I'm going from memory here, but if it serves me correctly, when you type in www.google.com you get the IP address to their load balancer. When you request the homepage (which is static) it either pulls it directly out of memory and serves it to you, or looks to one of the n webservers that hold static content and relays it to you (it tries to pull from the server with the least load).

When you do a search, your query is sent to the load balancer which relays your request to the cluster of machines that most likely has the answer to your query. They collaborate to produce the end results and relay the results back to you.

By using 10,000+ modest servers, they are able to distributre the load of 150+ Million queries a day...

--
Tails
 

CTho9305

Elite Member
Jul 26, 2000
9,214
1
81
I still find it impressive that google can search 1 billion pages as fast as it does, no matter how many boxes there are
 

bizmark

Banned
Feb 4, 2002
2,311
0
0
awesome. Thanks Bart for the highly detailed info -- that's exactly what I wanted to know (nice comm major diagram BTW!) -- and Zephyr for clarifying what I was asking :)
 

Buddha Bart

Diamond Member
Oct 11, 1999
3,064
0
0
There's actually a lot that can be done to improve my setup (and make it cheaper).

The 3 big servers (4U IBM x350's) were ordered without my consent, they're totaly wrong for the project. It would have been much better if you could load balance your database read's across 2 or 3 more of the 1U's, and then just direct all writes to a single machine (with a hot standbye). This way you're way more fault tolerant, and you can scale a lot better. Plus the 3 machines i mentioned for that setup would cost about 6K, just over half of what ONE of those x350's cost. Thats if you intend to operate your whole DB mostly out of memory. If you ever get to the point where 4GB isn't enough, you can get an external drive array and just chain that on. Or you can cram a pair of 15Krpm scsi drives in a RAID 0 setup in there (keep in mind, you don't need redundant raid here because you have redundant machines, and redundant redundancy is usualy better known as 'waste' )

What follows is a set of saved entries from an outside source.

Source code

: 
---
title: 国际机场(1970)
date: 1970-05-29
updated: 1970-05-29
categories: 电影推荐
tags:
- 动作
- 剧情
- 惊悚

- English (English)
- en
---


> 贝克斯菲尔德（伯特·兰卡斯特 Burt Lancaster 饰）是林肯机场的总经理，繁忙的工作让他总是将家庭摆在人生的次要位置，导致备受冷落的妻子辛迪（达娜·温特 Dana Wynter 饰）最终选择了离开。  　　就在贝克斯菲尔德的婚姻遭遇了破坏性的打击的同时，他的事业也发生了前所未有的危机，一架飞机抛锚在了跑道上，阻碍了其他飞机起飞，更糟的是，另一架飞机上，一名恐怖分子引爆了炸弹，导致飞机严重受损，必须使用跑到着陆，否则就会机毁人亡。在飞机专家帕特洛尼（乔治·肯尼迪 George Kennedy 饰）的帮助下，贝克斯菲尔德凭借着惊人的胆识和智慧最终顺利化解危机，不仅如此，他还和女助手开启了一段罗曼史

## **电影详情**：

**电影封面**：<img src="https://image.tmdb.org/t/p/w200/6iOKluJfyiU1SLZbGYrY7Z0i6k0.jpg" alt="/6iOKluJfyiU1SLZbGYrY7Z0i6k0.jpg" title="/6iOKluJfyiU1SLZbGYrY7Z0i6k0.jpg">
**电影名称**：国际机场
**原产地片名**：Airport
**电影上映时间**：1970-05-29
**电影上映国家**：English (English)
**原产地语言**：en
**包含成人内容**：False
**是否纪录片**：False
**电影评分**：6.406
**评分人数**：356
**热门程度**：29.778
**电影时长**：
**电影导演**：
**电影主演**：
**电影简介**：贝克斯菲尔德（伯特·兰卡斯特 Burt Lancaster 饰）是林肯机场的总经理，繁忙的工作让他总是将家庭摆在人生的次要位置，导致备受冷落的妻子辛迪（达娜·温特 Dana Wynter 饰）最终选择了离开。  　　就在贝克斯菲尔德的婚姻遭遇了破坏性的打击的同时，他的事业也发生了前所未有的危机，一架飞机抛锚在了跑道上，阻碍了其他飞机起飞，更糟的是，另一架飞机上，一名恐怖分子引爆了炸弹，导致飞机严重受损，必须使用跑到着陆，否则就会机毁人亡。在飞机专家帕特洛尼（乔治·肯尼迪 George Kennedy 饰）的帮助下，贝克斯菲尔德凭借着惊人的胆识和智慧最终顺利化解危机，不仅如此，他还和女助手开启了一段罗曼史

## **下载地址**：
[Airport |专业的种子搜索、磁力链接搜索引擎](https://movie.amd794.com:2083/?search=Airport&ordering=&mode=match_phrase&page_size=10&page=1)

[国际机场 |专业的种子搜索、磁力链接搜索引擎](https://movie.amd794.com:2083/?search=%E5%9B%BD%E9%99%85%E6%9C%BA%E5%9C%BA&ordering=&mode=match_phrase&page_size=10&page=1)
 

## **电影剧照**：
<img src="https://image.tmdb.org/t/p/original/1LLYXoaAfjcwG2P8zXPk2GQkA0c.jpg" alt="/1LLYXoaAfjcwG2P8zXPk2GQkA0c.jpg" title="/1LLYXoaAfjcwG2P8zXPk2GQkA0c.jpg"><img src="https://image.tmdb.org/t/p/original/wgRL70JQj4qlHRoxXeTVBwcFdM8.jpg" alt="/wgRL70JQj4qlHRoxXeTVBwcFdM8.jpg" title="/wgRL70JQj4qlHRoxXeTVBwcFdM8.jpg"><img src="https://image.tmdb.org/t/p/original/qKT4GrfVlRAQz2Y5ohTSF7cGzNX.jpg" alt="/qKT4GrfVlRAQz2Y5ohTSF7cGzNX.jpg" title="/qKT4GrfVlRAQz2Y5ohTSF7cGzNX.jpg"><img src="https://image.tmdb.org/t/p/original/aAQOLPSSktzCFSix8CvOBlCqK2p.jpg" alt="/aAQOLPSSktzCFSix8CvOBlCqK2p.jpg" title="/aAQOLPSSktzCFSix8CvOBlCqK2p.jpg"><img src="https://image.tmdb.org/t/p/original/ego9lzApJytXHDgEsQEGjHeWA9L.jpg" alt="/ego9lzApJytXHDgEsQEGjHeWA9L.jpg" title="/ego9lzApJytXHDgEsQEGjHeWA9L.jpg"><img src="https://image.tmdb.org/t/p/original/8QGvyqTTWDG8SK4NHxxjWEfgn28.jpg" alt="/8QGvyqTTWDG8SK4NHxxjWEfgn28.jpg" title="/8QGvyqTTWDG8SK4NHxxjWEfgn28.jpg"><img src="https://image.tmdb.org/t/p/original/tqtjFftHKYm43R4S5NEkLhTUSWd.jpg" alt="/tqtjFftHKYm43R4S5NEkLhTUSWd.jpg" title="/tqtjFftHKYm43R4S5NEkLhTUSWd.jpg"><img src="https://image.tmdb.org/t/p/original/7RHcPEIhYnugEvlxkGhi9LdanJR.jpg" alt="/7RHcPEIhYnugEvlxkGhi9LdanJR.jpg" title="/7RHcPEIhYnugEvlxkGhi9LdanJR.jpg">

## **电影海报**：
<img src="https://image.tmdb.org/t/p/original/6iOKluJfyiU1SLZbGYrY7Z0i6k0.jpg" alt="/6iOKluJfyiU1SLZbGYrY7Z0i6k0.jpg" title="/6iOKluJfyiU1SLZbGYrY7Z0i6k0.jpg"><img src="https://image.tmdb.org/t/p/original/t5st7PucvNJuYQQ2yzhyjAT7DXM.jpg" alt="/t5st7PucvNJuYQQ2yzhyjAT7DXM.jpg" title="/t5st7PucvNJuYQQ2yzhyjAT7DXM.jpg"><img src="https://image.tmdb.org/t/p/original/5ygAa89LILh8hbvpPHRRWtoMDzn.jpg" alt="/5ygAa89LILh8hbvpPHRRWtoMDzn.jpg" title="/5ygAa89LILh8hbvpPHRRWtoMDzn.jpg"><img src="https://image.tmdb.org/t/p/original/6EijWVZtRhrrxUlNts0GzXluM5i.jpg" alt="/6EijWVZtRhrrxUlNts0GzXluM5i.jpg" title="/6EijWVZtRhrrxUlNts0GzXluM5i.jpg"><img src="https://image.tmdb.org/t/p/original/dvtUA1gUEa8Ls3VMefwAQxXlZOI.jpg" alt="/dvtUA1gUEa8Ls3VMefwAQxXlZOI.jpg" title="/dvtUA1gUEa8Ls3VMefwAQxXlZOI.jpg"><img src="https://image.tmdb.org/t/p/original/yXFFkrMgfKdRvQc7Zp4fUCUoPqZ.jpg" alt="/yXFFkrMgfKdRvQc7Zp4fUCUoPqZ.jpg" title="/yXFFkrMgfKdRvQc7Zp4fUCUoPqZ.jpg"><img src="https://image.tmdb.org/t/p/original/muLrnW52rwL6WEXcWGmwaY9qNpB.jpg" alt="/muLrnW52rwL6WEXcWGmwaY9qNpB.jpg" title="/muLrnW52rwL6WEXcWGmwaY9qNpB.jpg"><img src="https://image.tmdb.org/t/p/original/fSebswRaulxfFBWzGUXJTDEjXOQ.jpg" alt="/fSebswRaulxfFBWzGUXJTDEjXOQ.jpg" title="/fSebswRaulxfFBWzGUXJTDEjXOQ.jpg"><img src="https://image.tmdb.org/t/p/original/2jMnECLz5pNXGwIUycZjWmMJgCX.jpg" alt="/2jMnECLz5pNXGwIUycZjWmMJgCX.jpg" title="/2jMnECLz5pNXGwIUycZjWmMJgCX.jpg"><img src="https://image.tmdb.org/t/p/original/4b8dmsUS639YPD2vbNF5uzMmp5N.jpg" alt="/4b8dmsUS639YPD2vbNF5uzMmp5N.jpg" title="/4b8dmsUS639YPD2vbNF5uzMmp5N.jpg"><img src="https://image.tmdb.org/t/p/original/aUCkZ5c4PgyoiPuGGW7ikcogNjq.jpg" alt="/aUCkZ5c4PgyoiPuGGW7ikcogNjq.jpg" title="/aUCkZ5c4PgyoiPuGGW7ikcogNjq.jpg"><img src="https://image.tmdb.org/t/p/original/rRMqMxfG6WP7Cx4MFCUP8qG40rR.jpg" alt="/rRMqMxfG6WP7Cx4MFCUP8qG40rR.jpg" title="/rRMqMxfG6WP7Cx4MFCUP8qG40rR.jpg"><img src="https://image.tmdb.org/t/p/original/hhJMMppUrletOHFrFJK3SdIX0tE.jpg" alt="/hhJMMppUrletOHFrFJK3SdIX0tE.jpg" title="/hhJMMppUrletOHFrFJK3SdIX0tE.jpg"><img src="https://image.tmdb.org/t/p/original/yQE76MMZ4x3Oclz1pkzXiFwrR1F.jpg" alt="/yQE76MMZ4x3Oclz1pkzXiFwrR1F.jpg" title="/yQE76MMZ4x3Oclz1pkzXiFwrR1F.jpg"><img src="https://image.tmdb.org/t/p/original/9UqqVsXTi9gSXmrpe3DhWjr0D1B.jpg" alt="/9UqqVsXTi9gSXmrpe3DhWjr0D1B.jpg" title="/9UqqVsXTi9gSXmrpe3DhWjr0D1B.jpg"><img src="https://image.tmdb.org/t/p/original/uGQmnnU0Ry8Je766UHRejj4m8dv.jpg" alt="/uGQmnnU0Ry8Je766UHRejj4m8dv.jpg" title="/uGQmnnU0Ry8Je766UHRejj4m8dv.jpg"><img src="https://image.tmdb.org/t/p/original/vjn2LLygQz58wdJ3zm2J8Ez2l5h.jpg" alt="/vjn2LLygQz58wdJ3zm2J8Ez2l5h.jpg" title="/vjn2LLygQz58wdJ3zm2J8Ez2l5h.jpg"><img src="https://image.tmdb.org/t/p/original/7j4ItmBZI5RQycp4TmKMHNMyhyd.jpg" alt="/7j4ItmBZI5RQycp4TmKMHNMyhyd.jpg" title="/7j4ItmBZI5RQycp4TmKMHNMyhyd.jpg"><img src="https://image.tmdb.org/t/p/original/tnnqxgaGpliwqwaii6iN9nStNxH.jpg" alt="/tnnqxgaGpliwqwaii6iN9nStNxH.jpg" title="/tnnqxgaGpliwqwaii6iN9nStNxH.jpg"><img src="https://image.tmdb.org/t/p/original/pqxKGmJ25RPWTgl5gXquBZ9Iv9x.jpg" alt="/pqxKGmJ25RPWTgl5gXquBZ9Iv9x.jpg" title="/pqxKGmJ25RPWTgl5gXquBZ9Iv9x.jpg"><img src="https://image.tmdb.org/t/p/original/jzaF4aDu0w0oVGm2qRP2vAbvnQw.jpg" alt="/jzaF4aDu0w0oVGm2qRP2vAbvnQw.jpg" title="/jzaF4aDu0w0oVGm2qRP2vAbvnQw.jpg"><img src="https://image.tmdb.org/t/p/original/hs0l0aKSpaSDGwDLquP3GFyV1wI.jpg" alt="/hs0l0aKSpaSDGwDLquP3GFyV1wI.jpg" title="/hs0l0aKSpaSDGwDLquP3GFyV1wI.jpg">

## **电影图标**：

The file server in that diagram is the single most blatant and downright pathetic case of overkill ever. It exists solely to keep the 'reference copy' of the website, and run the rsync scripts to push changes out to the webservers. It can probably keep all the changes we do in a week in level2 cache (2mb).

Now if you wanted to go even more buckwild with the fault tolerance, each of the machines has 2 ethernet adaptors and the ability to hardware failover between them, so you could add a second switch, and double-cable everything. Frankly... i'm too lazy.

Because this setup is NAT based on a 2.2 kernel, it maxes out at 4000 connections per second. I think i'll do just fine under that.

bart